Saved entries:
_____

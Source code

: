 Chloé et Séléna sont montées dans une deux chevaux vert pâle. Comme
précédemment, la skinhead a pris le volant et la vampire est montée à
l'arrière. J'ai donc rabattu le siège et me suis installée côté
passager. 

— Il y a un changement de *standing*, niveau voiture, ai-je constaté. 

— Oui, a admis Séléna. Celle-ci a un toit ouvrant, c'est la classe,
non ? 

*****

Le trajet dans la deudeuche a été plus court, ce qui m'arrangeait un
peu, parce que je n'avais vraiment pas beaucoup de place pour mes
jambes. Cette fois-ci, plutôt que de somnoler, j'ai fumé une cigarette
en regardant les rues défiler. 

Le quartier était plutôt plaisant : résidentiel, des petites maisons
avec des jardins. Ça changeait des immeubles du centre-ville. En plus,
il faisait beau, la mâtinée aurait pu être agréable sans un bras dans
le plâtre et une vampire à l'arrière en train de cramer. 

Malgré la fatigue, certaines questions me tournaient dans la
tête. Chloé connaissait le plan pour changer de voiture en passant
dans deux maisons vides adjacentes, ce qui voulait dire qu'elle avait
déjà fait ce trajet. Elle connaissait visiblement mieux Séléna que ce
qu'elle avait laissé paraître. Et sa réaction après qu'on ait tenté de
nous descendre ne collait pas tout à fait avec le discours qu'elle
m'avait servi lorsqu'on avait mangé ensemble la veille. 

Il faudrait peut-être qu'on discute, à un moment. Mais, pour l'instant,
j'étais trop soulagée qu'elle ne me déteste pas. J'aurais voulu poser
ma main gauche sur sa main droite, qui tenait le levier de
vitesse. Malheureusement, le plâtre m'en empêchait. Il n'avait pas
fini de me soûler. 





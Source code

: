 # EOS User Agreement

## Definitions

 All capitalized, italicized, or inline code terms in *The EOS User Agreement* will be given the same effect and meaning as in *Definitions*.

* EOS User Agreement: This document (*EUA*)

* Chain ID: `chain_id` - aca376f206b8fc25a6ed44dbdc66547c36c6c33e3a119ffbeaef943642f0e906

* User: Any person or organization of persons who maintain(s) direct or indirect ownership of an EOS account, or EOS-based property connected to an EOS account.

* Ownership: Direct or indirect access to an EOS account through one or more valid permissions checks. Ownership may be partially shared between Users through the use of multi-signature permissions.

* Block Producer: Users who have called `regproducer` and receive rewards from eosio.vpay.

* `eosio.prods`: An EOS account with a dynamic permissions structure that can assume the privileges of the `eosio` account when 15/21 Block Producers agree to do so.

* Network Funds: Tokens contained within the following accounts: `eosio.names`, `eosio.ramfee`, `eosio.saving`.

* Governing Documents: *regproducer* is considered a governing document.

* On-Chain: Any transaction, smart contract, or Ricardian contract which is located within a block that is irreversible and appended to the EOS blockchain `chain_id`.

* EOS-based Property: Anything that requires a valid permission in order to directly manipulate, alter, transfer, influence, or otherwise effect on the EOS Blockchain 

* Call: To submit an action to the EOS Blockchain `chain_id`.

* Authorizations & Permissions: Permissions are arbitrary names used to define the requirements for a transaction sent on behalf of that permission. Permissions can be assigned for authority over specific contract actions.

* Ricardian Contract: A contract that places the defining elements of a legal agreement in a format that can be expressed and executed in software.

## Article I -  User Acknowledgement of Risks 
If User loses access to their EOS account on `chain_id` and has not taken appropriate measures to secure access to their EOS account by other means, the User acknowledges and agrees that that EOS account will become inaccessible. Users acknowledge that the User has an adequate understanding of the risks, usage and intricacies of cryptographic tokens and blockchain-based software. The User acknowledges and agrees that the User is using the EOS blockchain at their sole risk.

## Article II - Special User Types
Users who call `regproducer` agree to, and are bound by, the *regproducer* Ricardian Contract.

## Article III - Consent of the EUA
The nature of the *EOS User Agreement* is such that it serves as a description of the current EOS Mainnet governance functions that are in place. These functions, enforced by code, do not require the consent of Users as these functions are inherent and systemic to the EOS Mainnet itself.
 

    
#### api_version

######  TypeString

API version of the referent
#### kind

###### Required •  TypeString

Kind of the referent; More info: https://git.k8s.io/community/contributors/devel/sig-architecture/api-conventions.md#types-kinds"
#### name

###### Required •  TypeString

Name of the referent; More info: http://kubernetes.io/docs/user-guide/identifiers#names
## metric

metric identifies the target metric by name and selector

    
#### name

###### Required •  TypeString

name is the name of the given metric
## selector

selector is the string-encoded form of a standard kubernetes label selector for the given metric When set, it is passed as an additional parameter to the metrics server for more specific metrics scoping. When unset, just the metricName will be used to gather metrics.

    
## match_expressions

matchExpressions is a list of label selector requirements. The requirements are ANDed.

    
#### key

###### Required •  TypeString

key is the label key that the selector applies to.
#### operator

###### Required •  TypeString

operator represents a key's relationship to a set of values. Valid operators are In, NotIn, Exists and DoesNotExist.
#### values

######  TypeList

_____

# Activity:
Search the entries for "info" and copy each matching line.

# Response box:
Kind of the referent; More info: https://git.k8s.io/community/contributors/devel/sig-architecture/api-conventions.md#types-kinds"
Name of the referent; More info: http://kubernetes.io/docs/user-guide/identifiers#names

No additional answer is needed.